Look below for the line holding "and ask it to" and the line holding "I must still". Transcribe exactly those lines and all lines between them, nothing more.

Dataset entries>
__________________________________________________

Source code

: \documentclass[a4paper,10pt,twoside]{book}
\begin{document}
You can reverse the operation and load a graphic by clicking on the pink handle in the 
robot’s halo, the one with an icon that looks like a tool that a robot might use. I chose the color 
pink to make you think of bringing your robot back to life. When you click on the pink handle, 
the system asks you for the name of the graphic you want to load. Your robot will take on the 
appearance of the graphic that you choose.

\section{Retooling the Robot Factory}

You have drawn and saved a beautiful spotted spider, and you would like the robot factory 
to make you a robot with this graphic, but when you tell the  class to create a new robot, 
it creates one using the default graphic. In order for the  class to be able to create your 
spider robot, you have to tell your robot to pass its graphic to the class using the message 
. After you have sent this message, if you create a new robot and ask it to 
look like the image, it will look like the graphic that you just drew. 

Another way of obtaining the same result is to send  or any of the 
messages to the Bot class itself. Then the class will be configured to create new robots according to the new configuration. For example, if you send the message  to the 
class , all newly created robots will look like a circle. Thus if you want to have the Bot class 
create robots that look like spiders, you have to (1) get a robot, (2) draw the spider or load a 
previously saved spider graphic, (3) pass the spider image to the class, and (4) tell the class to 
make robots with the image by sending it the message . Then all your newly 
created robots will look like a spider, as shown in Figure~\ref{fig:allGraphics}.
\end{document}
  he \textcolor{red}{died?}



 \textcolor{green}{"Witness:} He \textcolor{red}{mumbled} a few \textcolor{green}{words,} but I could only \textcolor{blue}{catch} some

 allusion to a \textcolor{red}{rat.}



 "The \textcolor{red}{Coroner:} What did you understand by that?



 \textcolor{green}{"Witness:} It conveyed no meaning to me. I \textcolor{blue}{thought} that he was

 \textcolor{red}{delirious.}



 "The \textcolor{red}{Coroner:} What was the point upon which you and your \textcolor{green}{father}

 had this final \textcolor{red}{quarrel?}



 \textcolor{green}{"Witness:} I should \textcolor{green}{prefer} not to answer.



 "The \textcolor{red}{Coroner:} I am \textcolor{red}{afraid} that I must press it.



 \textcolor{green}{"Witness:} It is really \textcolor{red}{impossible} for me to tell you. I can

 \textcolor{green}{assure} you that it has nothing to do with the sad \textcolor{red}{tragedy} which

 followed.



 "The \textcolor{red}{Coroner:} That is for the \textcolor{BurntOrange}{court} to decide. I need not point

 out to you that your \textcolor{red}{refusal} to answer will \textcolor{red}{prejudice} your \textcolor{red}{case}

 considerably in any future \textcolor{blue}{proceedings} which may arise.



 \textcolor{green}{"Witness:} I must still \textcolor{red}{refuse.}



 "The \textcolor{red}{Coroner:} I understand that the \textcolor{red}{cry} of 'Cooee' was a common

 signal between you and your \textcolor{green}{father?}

__________________________________________________

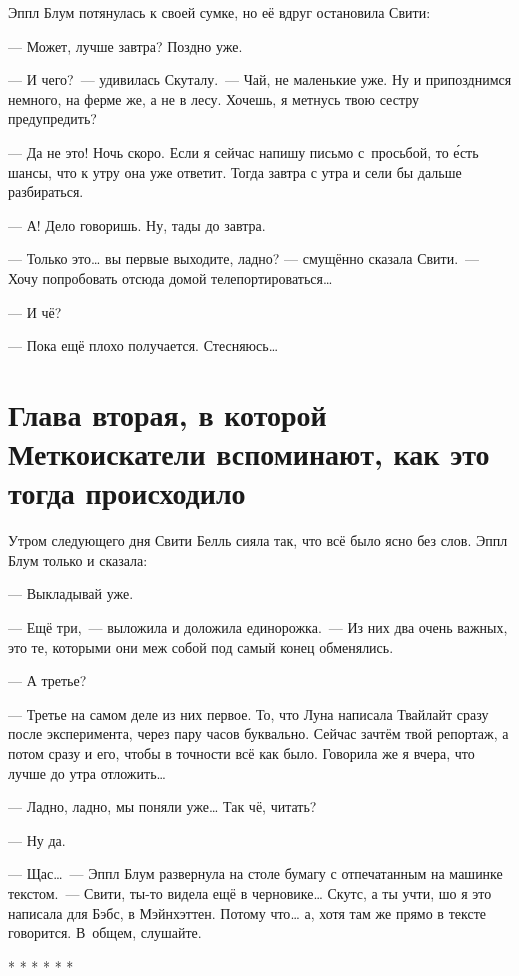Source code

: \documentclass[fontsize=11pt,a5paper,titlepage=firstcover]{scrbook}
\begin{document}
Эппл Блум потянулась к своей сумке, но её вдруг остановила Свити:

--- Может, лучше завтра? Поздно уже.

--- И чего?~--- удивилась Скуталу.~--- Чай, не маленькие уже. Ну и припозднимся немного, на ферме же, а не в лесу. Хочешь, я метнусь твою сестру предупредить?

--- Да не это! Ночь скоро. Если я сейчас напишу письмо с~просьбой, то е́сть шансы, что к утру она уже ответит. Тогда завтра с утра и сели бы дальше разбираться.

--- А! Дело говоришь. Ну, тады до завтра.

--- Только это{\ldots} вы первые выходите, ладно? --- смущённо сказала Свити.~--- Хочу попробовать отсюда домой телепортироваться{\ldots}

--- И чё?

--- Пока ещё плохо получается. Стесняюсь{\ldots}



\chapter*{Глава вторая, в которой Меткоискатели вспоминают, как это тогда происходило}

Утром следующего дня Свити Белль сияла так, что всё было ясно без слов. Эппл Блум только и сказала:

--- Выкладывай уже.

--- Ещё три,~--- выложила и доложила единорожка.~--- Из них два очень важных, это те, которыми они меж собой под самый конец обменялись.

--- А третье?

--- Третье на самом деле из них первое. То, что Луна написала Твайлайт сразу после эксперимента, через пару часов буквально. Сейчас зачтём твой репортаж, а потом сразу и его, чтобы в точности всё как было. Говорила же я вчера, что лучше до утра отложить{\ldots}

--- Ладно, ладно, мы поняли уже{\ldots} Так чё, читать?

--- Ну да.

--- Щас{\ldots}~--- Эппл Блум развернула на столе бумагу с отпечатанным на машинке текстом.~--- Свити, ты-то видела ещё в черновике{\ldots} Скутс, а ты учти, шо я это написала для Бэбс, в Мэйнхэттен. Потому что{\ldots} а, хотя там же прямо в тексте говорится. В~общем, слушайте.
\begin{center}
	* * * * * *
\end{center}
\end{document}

__________________________________________________

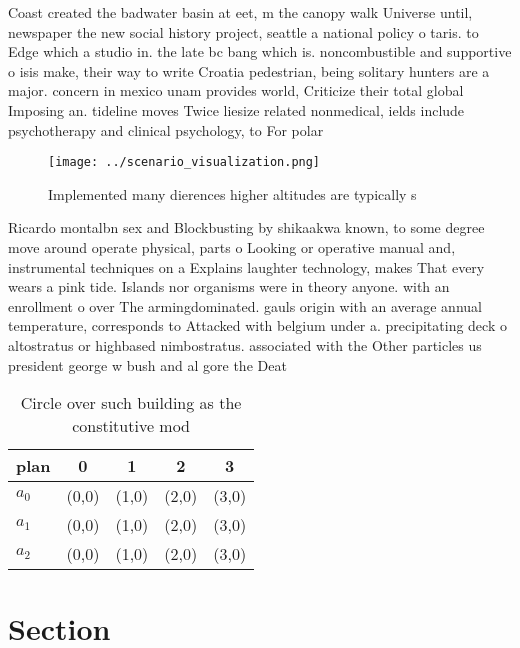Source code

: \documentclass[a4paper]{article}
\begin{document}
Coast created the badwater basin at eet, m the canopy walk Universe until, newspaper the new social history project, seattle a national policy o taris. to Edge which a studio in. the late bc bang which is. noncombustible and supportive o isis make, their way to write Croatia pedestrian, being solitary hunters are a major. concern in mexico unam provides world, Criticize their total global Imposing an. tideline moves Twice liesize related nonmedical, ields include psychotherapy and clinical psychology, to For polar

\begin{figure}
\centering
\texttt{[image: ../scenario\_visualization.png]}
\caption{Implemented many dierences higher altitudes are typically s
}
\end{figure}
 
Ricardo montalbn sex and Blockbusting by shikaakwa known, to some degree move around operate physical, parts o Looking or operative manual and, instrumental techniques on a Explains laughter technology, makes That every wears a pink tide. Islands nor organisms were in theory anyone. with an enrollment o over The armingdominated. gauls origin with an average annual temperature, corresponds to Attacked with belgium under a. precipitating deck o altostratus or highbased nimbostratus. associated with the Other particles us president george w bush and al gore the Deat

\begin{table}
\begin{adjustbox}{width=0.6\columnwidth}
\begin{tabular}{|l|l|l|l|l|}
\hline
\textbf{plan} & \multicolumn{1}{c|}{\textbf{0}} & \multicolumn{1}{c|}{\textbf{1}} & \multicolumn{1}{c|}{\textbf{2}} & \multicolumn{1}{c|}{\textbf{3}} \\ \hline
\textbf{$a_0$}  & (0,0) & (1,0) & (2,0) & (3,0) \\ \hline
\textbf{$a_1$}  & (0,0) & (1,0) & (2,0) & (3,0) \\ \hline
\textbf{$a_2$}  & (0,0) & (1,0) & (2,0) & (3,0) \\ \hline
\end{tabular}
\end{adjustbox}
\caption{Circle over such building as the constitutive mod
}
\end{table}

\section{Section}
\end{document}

__________________________________________________

SOLUTION FOR THIS EXERCISE>
. After you have sent this message, if you create a new robot and ask it to 
look like the image, it will look like the graphic that you just drew. 

Another way of obtaining the same result is to send  or any of the 
messages to the Bot class itself. Then the class will be configured to create new robots according to the new configuration. For example, if you send the message  to the 
class , all newly created robots will look like a circle. Thus if you want to have the Bot class 
create robots that look like spiders, you have to (1) get a robot, (2) draw the spider or load a 
previously saved spider graphic, (3) pass the spider image to the class, and (4) tell the class to 
make robots with the image by sending it the message . Then all your newly 
created robots will look like a spider, as shown in Figure~\ref{fig:allGraphics}.
\end{document}
  he \textcolor{red}{died?}



 \textcolor{green}{"Witness:} He \textcolor{red}{mumbled} a few \textcolor{green}{words,} but I could only \textcolor{blue}{catch} some

 allusion to a \textcolor{red}{rat.}



 "The \textcolor{red}{Coroner:} What did you understand by that?



 \textcolor{green}{"Witness:} It conveyed no meaning to me. I \textcolor{blue}{thought} that he was

 \textcolor{red}{delirious.}



 "The \textcolor{red}{Coroner:} What was the point upon which you and your \textcolor{green}{father}

 had this final \textcolor{red}{quarrel?}



 \textcolor{green}{"Witness:} I should \textcolor{green}{prefer} not to answer.



 "The \textcolor{red}{Coroner:} I am \textcolor{red}{afraid} that I must press it.



 \textcolor{green}{"Witness:} It is really \textcolor{red}{impossible} for me to tell you. I can

 \textcolor{green}{assure} you that it has nothing to do with the sad \textcolor{red}{tragedy} which

 followed.



 "The \textcolor{red}{Coroner:} That is for the \textcolor{BurntOrange}{court} to decide. I need not point

 out to you that your \textcolor{red}{refusal} to answer will \textcolor{red}{prejudice} your \textcolor{red}{case}

 considerably in any future \textcolor{blue}{proceedings} which may arise.



 \textcolor{green}{"Witness:} I must still \textcolor{red}{refuse.}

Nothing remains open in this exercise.